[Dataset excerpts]
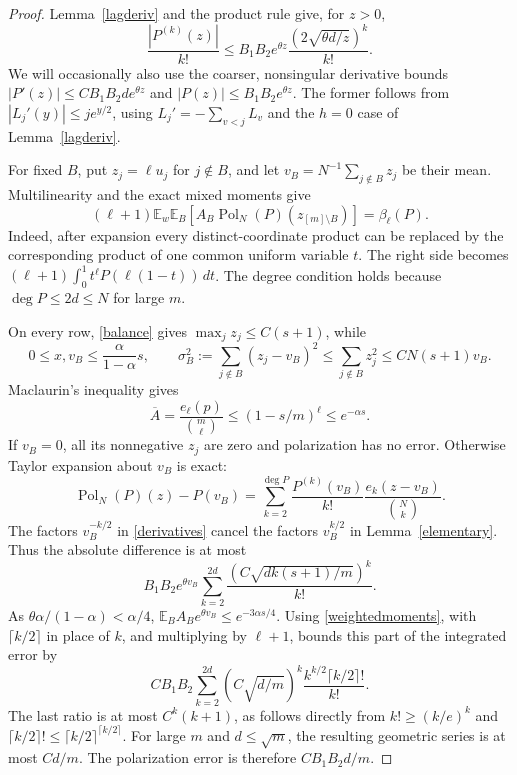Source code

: \documentclass[11pt]{article}
\newcommand{\E}{\mathbb E}
\newcommand{\Pol}{\operatorname{Pol}}
\begin{document}
\begin{proof}
Lemma~\ref{lagderiv} and the product rule give, for $z>0$,
\begin{equation}\label{derivatives}
 \frac{|P^{(k)}(z)|}{k!}
 \le B_1B_2 e^{\theta z}\frac{(2\sqrt{\theta d/z})^k}{k!}.
\end{equation}
We will occasionally also use the coarser, nonsingular derivative
bounds $|P'(z)|\le C B_1B_2d e^{\theta z}$ and
$|P(z)|\le B_1B_2e^{\theta z}$. The former follows from
$|L_j'(y)|\le j e^{y/2}$, using
$L_j'=-\sum_{v<j}L_v$ and the $h=0$ case of Lemma~\ref{lagderiv}.

For fixed $B$, put $z_j=\ell u_j$ for $j\notin B$, and let
$v_B=N^{-1}\sum_{j\notin B}z_j$ be their mean.
Multilinearity and the exact mixed moments give
\begin{equation}\label{exactpolarization}
 (\ell+1)\E_w\E_B\left[A_B\Pol_N(P)(z_{[m]\setminus B})\right]
       =\beta_\ell(P).
\end{equation}
Indeed, after expansion every distinct-coordinate product can be
replaced by the corresponding product of one common uniform variable
$t$. The right side becomes
$(\ell+1)\int_0^1t^\ell P(\ell(1-t))\,dt$.
The degree condition holds because $\deg P\le2d\le N$ for large $m$.

On every row, \eqref{balance} gives $\max_jz_j\le C(s+1)$, while
\[
 0\le x,v_B\le\frac{\alpha}{1-\alpha}s,
 \qquad
 \sigma_B^2:=\sum_{j\notin B}(z_j-v_B)^2
       \le\sum_{j\notin B}z_j^2\le C N(s+1)v_B.
\]
Maclaurin's inequality gives
\begin{equation}\label{abar}
 \overline A=\frac{e_\ell(p)}{\binom m\ell}
       \le(1-s/m)^\ell\le e^{-\alpha s}.
\end{equation}
If $v_B=0$, all its nonnegative $z_j$ are zero and polarization has
no error. Otherwise Taylor expansion about $v_B$ is exact:
\[
 \Pol_N(P)(z)-P(v_B)
 =\sum_{k=2}^{\deg P}\frac{P^{(k)}(v_B)}{k!}
                 \frac{e_k(z-v_B)}{\binom Nk}.
\]
The factors $v_B^{-k/2}$ in \eqref{derivatives} cancel the factors
$v_B^{k/2}$ in Lemma~\ref{elementary}. Thus the absolute difference
is at most
\[
 B_1B_2e^{\theta v_B}
       \sum_{k=2}^{2d}\frac{(C\sqrt{dk(s+1)/m})^k}{k!}.
\]
As $\theta\alpha/(1-\alpha)<\alpha/4$,
$\E_B A_B e^{\theta v_B}\le e^{-3\alpha s/4}$.
Using \eqref{weightedmoments}, with $\lceil k/2\rceil$ in place of
$k$, and multiplying by $\ell+1$, bounds this part of the integrated
error by
\[
 C B_1B_2\sum_{k=2}^{2d}
       (C\sqrt{d/m})^k
       \frac{k^{k/2}\lceil k/2\rceil!}{k!}.
\]
The last ratio is at most $C^k(k+1)$, as follows directly from
$k!\ge(k/e)^k$ and $\lceil k/2\rceil!\le\lceil k/2\rceil^{\lceil k/2\rceil}$.
For large $m$ and $d\le\sqrt m$, the resulting geometric series
is at most $Cd/m$. The polarization error is therefore
$CB_1B_2d/m$.


\end{proof}
\end{document}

The problem >>
What is needed is an exact copy of all the data, with no images in it.

Output for this exercise >>
Source code

: \documentclass[11pt]{article}
\newcommand{\E}{\mathbb E}
\newcommand{\Pol}{\operatorname{Pol}}
\begin{document}
\begin{proof}
Lemma~\ref{lagderiv} and the product rule give, for $z>0$,
\begin{equation}\label{derivatives}
 \frac{|P^{(k)}(z)|}{k!}
 \le B_1B_2 e^{\theta z}\frac{(2\sqrt{\theta d/z})^k}{k!}.
\end{equation}
We will occasionally also use the coarser, nonsingular derivative
bounds $|P'(z)|\le C B_1B_2d e^{\theta z}$ and
$|P(z)|\le B_1B_2e^{\theta z}$. The former follows from
$|L_j'(y)|\le j e^{y/2}$, using
$L_j'=-\sum_{v<j}L_v$ and the $h=0$ case of Lemma~\ref{lagderiv}.

For fixed $B$, put $z_j=\ell u_j$ for $j\notin B$, and let
$v_B=N^{-1}\sum_{j\notin B}z_j$ be their mean.
Multilinearity and the exact mixed moments give
\begin{equation}\label{exactpolarization}
 (\ell+1)\E_w\E_B\left[A_B\Pol_N(P)(z_{[m]\setminus B})\right]
       =\beta_\ell(P).
\end{equation}
Indeed, after expansion every distinct-coordinate product can be
replaced by the corresponding product of one common uniform variable
$t$. The right side becomes
$(\ell+1)\int_0^1t^\ell P(\ell(1-t))\,dt$.
The degree condition holds because $\deg P\le2d\le N$ for large $m$.

On every row, \eqref{balance} gives $\max_jz_j\le C(s+1)$, while
\[
 0\le x,v_B\le\frac{\alpha}{1-\alpha}s,
 \qquad
 \sigma_B^2:=\sum_{j\notin B}(z_j-v_B)^2
       \le\sum_{j\notin B}z_j^2\le C N(s+1)v_B.
\]
Maclaurin's inequality gives
\begin{equation}\label{abar}
 \overline A=\frac{e_\ell(p)}{\binom m\ell}
       \le(1-s/m)^\ell\le e^{-\alpha s}.
\end{equation}
If $v_B=0$, all its nonnegative $z_j$ are zero and polarization has
no error. Otherwise Taylor expansion about $v_B$ is exact:
\[
 \Pol_N(P)(z)-P(v_B)
 =\sum_{k=2}^{\deg P}\frac{P^{(k)}(v_B)}{k!}
                 \frac{e_k(z-v_B)}{\binom Nk}.
\]
The factors $v_B^{-k/2}$ in \eqref{derivatives} cancel the factors
$v_B^{k/2}$ in Lemma~\ref{elementary}. Thus the absolute difference
is at most
\[
 B_1B_2e^{\theta v_B}
       \sum_{k=2}^{2d}\frac{(C\sqrt{dk(s+1)/m})^k}{k!}.
\]
As $\theta\alpha/(1-\alpha)<\alpha/4$,
$\E_B A_B e^{\theta v_B}\le e^{-3\alpha s/4}$.
Using \eqref{weightedmoments}, with $\lceil k/2\rceil$ in place of
$k$, and multiplying by $\ell+1$, bounds this part of the integrated
error by
\[
 C B_1B_2\sum_{k=2}^{2d}
       (C\sqrt{d/m})^k
       \frac{k^{k/2}\lceil k/2\rceil!}{k!}.
\]
The last ratio is at most $C^k(k+1)$, as follows directly from
$k!\ge(k/e)^k$ and $\lceil k/2\rceil!\le\lceil k/2\rceil^{\lceil k/2\rceil}$.
For large $m$ and $d\le\sqrt m$, the resulting geometric series
is at most $Cd/m$. The polarization error is therefore
$CB_1B_2d/m$.


\end{proof}
\end{document}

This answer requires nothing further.